The artwork has also, unfortunately, returned to the somewhat erratic level seen in the My-Otome TV series. Though the artistry and animation can be quite good at times – the climactic space battle is a visual treat the equal of any other scene in the franchise, and certain earlier action sequences also shine – quality control in the character designs and animation occasionally deteriorates, showing an unwelcome lack of refinement. Even Lena, who gets the featured artistic treatment, seems to vary a bit in the robustness of her build, and Bruce looks like the designers were trying too hard to make a character who simultaneously was both a dashing swashbuckler and the epitome of modern cool. Though the new Otomes seem like a varied bunch, their designs all bear similarities (sometimes intentionally, sometimes likely not) to designs used in the franchise's previous installments.
Unlike with all previous installments in the franchise, Bandai Entertainment has opted to release this one sub-only. While the dubs of earlier installments were hardly paragons of dubbing quality, this is still a big disappointment. The only Extras included are clean versions of all three closers.

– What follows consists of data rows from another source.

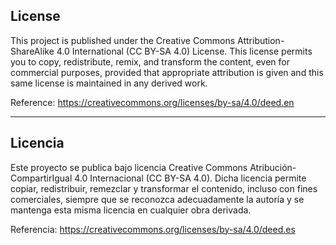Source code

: 
## License

This project is published under the Creative Commons Attribution-ShareAlike 4.0 International (CC BY-SA 4.0) License. This license permits you to copy, redistribute, remix, and transform the content, even for commercial purposes, provided that appropriate attribution is given and this same license is maintained in any derived work.

Reference: https://creativecommons.org/licenses/by-sa/4.0/deed.en

---

## Licencia

Este proyecto se publica bajo licencia Creative Commons Atribución-CompartirIgual 4.0 
Internacional (CC BY-SA 4.0). Dicha licencia permite copiar, redistribuir, remezclar y 
transformar el contenido, incluso con fines comerciales, siempre que se reconozca 
adecuadamente la autoría y se mantenga esta misma licencia en cualquier obra derivada. 

Referencia: https://creativecommons.org/licenses/by-sa/4.0/deed.es

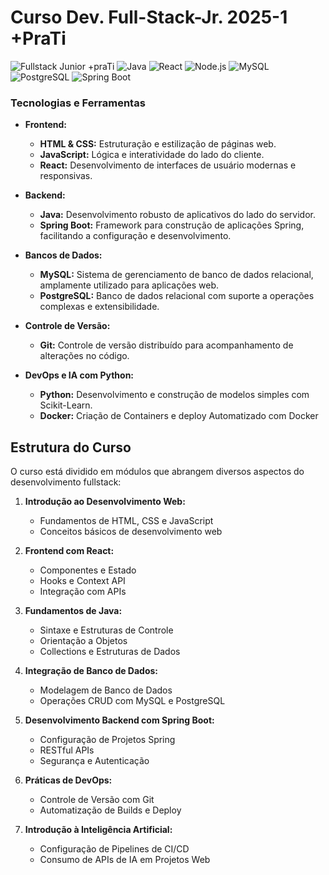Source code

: # Curso Dev. Full-Stack-Jr. 2025-1 +PraTi

![Fullstack Junior +praTi](https://img.shields.io/badge/Fullstack-Development-blueviolet)
![Java](https://img.shields.io/badge/Java-007396)
![React](https://img.shields.io/badge/React-61DAFB)
![Node.js](https://img.shields.io/badge/Node.js-6DB33F)
![MySQL](https://img.shields.io/badge/MySQL-4479A1)
![PostgreSQL](https://img.shields.io/badge/PostgreSQL-336791)
![Spring Boot](https://img.shields.io/badge/Spring%20Boot-6DB33F)

### Tecnologias e Ferramentas

- **Frontend:**
  - **HTML & CSS:** Estruturação e estilização de páginas web.
  - **JavaScript:** Lógica e interatividade do lado do cliente.
  - **React:** Desenvolvimento de interfaces de usuário modernas e responsivas.

- **Backend:**
  - **Java:** Desenvolvimento robusto de aplicativos do lado do servidor.
  - **Spring Boot:** Framework para construção de aplicações Spring, facilitando a configuração e desenvolvimento.
  
- **Bancos de Dados:**
  - **MySQL:** Sistema de gerenciamento de banco de dados relacional, amplamente utilizado para aplicações web.
  - **PostgreSQL:** Banco de dados relacional com suporte a operações complexas e extensibilidade.

- **Controle de Versão:**
  - **Git:** Controle de versão distribuído para acompanhamento de alterações no código.

- **DevOps e IA com Python:**
  - **Python:** Desenvolvimento e construção de modelos simples com Scikit-Learn.
  - **Docker:** Criação de Containers e deploy Automatizado com Docker

## Estrutura do Curso

O curso está dividido em módulos que abrangem diversos aspectos do desenvolvimento fullstack:

1. **Introdução ao Desenvolvimento Web:**
   - Fundamentos de HTML, CSS e JavaScript
   - Conceitos básicos de desenvolvimento web

2. **Frontend com React:**
   - Componentes e Estado
   - Hooks e Context API
   - Integração com APIs

3. **Fundamentos de Java:**
   - Sintaxe e Estruturas de Controle
   - Orientação a Objetos
   - Collections e Estruturas de Dados
  
4. **Integração de Banco de Dados:**
   - Modelagem de Banco de Dados
   - Operações CRUD com MySQL e PostgreSQL

5. **Desenvolvimento Backend com Spring Boot:**
   - Configuração de Projetos Spring
   - RESTful APIs
   - Segurança e Autenticação

6. **Práticas de DevOps:**
   - Controle de Versão com Git
   - Automatização de Builds e Deploy

7. **Introdução à Inteligência Artificial:**
   - Configuração de Pipelines de CI/CD
   - Consumo de APIs de IA em Projetos Web
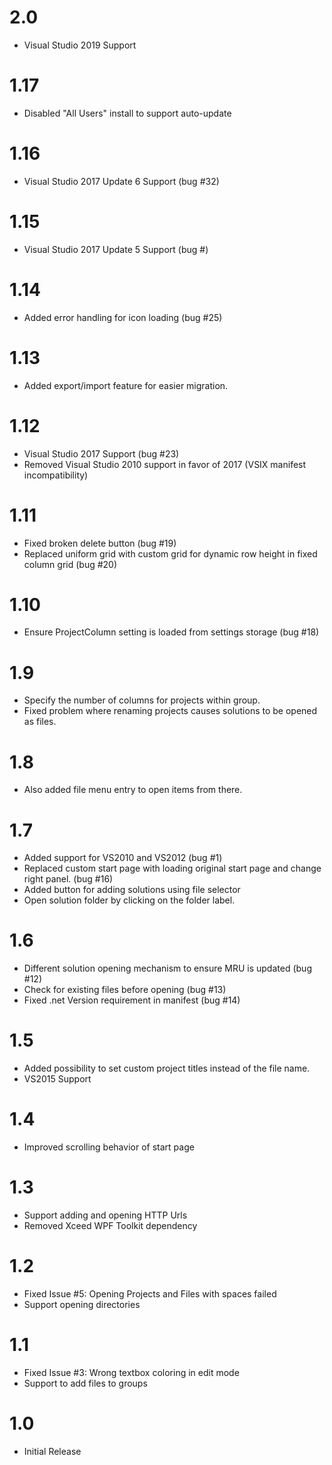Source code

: # 2.0
- Visual Studio 2019 Support

# 1.17
- Disabled "All Users" install to support auto-update


# 1.16
- Visual Studio 2017 Update 6 Support (bug #32)

# 1.15
- Visual Studio 2017 Update 5 Support (bug #)

# 1.14
- Added error handling for icon loading (bug #25)

# 1.13
- Added export/import feature for easier migration. 

# 1.12
- Visual Studio 2017 Support (bug #23)
- Removed Visual Studio 2010 support in favor of 2017 (VSIX manifest incompatibility)

# 1.11
- Fixed broken delete button (bug #19)
- Replaced uniform grid with custom grid for dynamic row height in fixed column grid (bug #20)

# 1.10
- Ensure ProjectColumn setting is loaded from settings storage (bug #18)

# 1.9
- Specify the number of columns for projects within group. 
- Fixed problem where renaming projects causes solutions to be opened as files. 

# 1.8
- Also added file menu entry to open items from there.

# 1.7
- Added support for VS2010 and VS2012 (bug #1)
- Replaced custom start page with loading original start page and change right panel. (bug #16)
- Added button for adding solutions using file selector
- Open solution folder by clicking on the folder label. 

# 1.6

- Different solution opening mechanism to ensure MRU is updated (bug #12)
- Check for existing files before opening (bug #13) 
- Fixed .net Version requirement in manifest (bug #14)

# 1.5

- Added possibility to set custom project titles instead of the file name. 
- VS2015 Support

# 1.4

- Improved scrolling behavior of start page

# 1.3

- Support adding and opening HTTP Urls 
- Removed Xceed WPF Toolkit dependency

# 1.2

- Fixed Issue #5: Opening Projects and Files with spaces failed
- Support opening directories

# 1.1

- Fixed Issue #3: Wrong textbox coloring in edit mode
- Support to add files to groups

# 1.0

- Initial Release

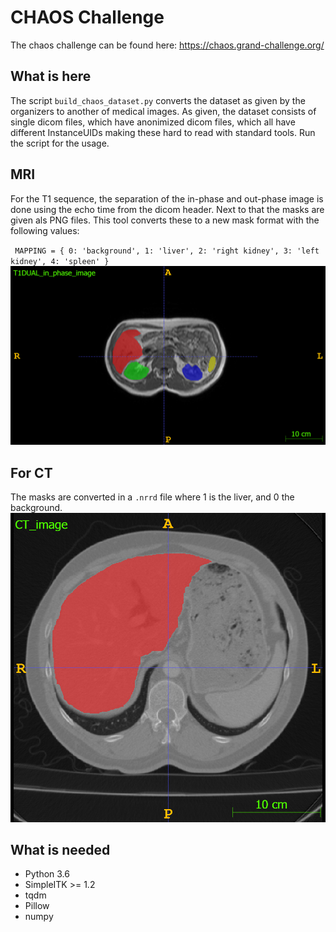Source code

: # CHAOS Challenge
The chaos challenge can be found here: https://chaos.grand-challenge.org/

## What is here
The script `build_chaos_dataset.py` converts the dataset as given by the organizers to another of medical images.
As given, the dataset consists of single dicom files, which have anonimized dicom files, which all have different
InstanceUIDs making these hard to read with standard tools. Run the script for the usage.

##  MRI
For the T1 sequence, the separation of the in-phase and
out-phase image is done using the echo time from the dicom header. Next to that the masks are given als PNG files.
This tool converts these to a new mask format with the following values:

`
MAPPING = {
    0: 'background',
    1: 'liver',
    2: 'right kidney',
    3: 'left kidney',
    4: 'spleen'
}`
![MRI example](mri_example.png?raw=true "MRI Example read with ITK-SNAP")



## For CT
The masks are converted in a `.nrrd` file where 1 is the liver, and 0 the background.
![CT example](ct_example.png?raw=true "CT Example read with ITK-SNAP")



## What is needed
- Python 3.6
- SimpleITK >= 1.2
- tqdm
- Pillow
- numpy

Certain aspects of these episodes, including especially some of the last episode's last lines, indicate that there are still plenty more stories to tell to properly link up this material with the beginning of the My-Otome TV series. A definite gap still exists, but for now this looks like all we can expect to get. While this set is hardly top-notch fare, it should be good enough to appeal to its target audience of My-HiME/My-Otome devotees.
Overall (sub) : B-
Story : C+
Animation : B
Art : B
Music : C+
+ Fills in some of the My-Otome backstory, some very flashy battle scenes.